■ ACTIVITY
The answer must restate every record word for word.

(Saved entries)
--- START ---

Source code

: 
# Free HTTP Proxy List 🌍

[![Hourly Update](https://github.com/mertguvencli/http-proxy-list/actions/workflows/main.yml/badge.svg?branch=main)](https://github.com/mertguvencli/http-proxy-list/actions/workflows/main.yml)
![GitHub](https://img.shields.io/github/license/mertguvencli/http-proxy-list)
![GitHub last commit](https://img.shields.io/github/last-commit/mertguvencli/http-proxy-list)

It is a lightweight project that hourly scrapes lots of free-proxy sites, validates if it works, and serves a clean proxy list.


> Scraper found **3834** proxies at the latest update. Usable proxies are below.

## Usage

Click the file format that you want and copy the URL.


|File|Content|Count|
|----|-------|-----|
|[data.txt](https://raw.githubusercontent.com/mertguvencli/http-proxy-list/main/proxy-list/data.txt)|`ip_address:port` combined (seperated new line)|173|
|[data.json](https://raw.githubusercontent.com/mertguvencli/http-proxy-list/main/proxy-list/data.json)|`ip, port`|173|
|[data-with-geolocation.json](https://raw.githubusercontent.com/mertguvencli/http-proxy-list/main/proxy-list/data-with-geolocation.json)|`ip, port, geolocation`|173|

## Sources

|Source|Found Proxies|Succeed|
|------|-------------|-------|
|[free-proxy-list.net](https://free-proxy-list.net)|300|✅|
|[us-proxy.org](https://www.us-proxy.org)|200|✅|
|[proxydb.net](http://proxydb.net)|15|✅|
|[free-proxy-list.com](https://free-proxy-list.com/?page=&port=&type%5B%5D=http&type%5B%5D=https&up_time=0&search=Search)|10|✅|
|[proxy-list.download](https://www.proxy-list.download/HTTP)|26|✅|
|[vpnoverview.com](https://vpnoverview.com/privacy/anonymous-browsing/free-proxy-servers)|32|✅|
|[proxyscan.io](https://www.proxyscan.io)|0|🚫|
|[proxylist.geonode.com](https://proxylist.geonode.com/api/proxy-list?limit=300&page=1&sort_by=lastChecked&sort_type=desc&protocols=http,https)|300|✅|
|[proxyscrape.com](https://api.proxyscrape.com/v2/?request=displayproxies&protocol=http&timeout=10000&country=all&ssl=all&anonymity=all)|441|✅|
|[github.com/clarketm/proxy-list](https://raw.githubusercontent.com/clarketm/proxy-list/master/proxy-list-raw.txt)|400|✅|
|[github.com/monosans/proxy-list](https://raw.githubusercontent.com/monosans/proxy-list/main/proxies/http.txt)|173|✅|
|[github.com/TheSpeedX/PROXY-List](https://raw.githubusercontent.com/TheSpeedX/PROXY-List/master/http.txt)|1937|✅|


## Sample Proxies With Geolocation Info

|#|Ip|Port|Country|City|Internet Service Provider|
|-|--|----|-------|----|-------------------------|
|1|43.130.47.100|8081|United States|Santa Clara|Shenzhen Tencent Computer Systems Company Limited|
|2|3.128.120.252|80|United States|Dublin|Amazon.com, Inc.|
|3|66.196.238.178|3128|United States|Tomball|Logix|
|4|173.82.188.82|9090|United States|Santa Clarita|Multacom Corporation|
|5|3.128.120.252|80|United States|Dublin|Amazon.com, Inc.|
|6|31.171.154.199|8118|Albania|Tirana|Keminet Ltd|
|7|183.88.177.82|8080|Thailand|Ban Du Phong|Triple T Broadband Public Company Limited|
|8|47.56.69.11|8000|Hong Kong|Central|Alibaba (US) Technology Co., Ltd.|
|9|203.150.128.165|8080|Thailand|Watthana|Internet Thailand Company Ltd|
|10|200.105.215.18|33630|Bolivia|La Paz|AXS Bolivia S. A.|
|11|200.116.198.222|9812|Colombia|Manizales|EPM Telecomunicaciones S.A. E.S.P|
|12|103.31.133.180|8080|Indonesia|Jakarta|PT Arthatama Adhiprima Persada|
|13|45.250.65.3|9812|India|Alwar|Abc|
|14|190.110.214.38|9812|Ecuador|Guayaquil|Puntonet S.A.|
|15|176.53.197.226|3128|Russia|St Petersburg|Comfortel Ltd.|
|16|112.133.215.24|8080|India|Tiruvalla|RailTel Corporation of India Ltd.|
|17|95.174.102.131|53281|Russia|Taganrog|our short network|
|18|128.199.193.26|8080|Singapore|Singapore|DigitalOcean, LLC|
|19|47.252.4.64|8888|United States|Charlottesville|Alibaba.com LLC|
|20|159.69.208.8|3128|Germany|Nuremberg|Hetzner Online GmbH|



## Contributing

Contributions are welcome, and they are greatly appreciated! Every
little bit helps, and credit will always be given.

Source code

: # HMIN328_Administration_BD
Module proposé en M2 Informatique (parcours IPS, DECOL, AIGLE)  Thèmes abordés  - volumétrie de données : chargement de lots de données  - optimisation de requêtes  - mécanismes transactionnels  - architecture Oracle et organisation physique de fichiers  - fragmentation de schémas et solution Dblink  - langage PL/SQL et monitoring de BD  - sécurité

--- END ---

■ ANSWER BELOW
Source code

: 
# Free HTTP Proxy List 🌍

[![Hourly Update](https://github.com/mertguvencli/http-proxy-list/actions/workflows/main.yml/badge.svg?branch=main)](https://github.com/mertguvencli/http-proxy-list/actions/workflows/main.yml)
![GitHub](https://img.shields.io/github/license/mertguvencli/http-proxy-list)
![GitHub last commit](https://img.shields.io/github/last-commit/mertguvencli/http-proxy-list)

It is a lightweight project that hourly scrapes lots of free-proxy sites, validates if it works, and serves a clean proxy list.


> Scraper found **3834** proxies at the latest update. Usable proxies are below.

## Usage

Click the file format that you want and copy the URL.


|File|Content|Count|
|----|-------|-----|
|[data.txt](https://raw.githubusercontent.com/mertguvencli/http-proxy-list/main/proxy-list/data.txt)|`ip_address:port` combined (seperated new line)|173|
|[data.json](https://raw.githubusercontent.com/mertguvencli/http-proxy-list/main/proxy-list/data.json)|`ip, port`|173|
|[data-with-geolocation.json](https://raw.githubusercontent.com/mertguvencli/http-proxy-list/main/proxy-list/data-with-geolocation.json)|`ip, port, geolocation`|173|

## Sources

|Source|Found Proxies|Succeed|
|------|-------------|-------|
|[free-proxy-list.net](https://free-proxy-list.net)|300|✅|
|[us-proxy.org](https://www.us-proxy.org)|200|✅|
|[proxydb.net](http://proxydb.net)|15|✅|
|[free-proxy-list.com](https://free-proxy-list.com/?page=&port=&type%5B%5D=http&type%5B%5D=https&up_time=0&search=Search)|10|✅|
|[proxy-list.download](https://www.proxy-list.download/HTTP)|26|✅|
|[vpnoverview.com](https://vpnoverview.com/privacy/anonymous-browsing/free-proxy-servers)|32|✅|
|[proxyscan.io](https://www.proxyscan.io)|0|🚫|
|[proxylist.geonode.com](https://proxylist.geonode.com/api/proxy-list?limit=300&page=1&sort_by=lastChecked&sort_type=desc&protocols=http,https)|300|✅|
|[proxyscrape.com](https://api.proxyscrape.com/v2/?request=displayproxies&protocol=http&timeout=10000&country=all&ssl=all&anonymity=all)|441|✅|
|[github.com/clarketm/proxy-list](https://raw.githubusercontent.com/clarketm/proxy-list/master/proxy-list-raw.txt)|400|✅|
|[github.com/monosans/proxy-list](https://raw.githubusercontent.com/monosans/proxy-list/main/proxies/http.txt)|173|✅|
|[github.com/TheSpeedX/PROXY-List](https://raw.githubusercontent.com/TheSpeedX/PROXY-List/master/http.txt)|1937|✅|


## Sample Proxies With Geolocation Info

|#|Ip|Port|Country|City|Internet Service Provider|
|-|--|----|-------|----|-------------------------|
|1|43.130.47.100|8081|United States|Santa Clara|Shenzhen Tencent Computer Systems Company Limited|
|2|3.128.120.252|80|United States|Dublin|Amazon.com, Inc.|
|3|66.196.238.178|3128|United States|Tomball|Logix|
|4|173.82.188.82|9090|United States|Santa Clarita|Multacom Corporation|
|5|3.128.120.252|80|United States|Dublin|Amazon.com, Inc.|
|6|31.171.154.199|8118|Albania|Tirana|Keminet Ltd|
|7|183.88.177.82|8080|Thailand|Ban Du Phong|Triple T Broadband Public Company Limited|
|8|47.56.69.11|8000|Hong Kong|Central|Alibaba (US) Technology Co., Ltd.|
|9|203.150.128.165|8080|Thailand|Watthana|Internet Thailand Company Ltd|
|10|200.105.215.18|33630|Bolivia|La Paz|AXS Bolivia S. A.|
|11|200.116.198.222|9812|Colombia|Manizales|EPM Telecomunicaciones S.A. E.S.P|
|12|103.31.133.180|8080|Indonesia|Jakarta|PT Arthatama Adhiprima Persada|
|13|45.250.65.3|9812|India|Alwar|Abc|
|14|190.110.214.38|9812|Ecuador|Guayaquil|Puntonet S.A.|
|15|176.53.197.226|3128|Russia|St Petersburg|Comfortel Ltd.|
|16|112.133.215.24|8080|India|Tiruvalla|RailTel Corporation of India Ltd.|
|17|95.174.102.131|53281|Russia|Taganrog|our short network|
|18|128.199.193.26|8080|Singapore|Singapore|DigitalOcean, LLC|
|19|47.252.4.64|8888|United States|Charlottesville|Alibaba.com LLC|
|20|159.69.208.8|3128|Germany|Nuremberg|Hetzner Online GmbH|



## Contributing

Contributions are welcome, and they are greatly appreciated! Every
little bit helps, and credit will always be given.

Source code

: # HMIN328_Administration_BD
Module proposé en M2 Informatique (parcours IPS, DECOL, AIGLE)  Thèmes abordés  - volumétrie de données : chargement de lots de données  - optimisation de requêtes  - mécanismes transactionnels  - architecture Oracle et organisation physique de fichiers  - fragmentation de schémas et solution Dblink  - langage PL/SQL et monitoring de BD  - sécurité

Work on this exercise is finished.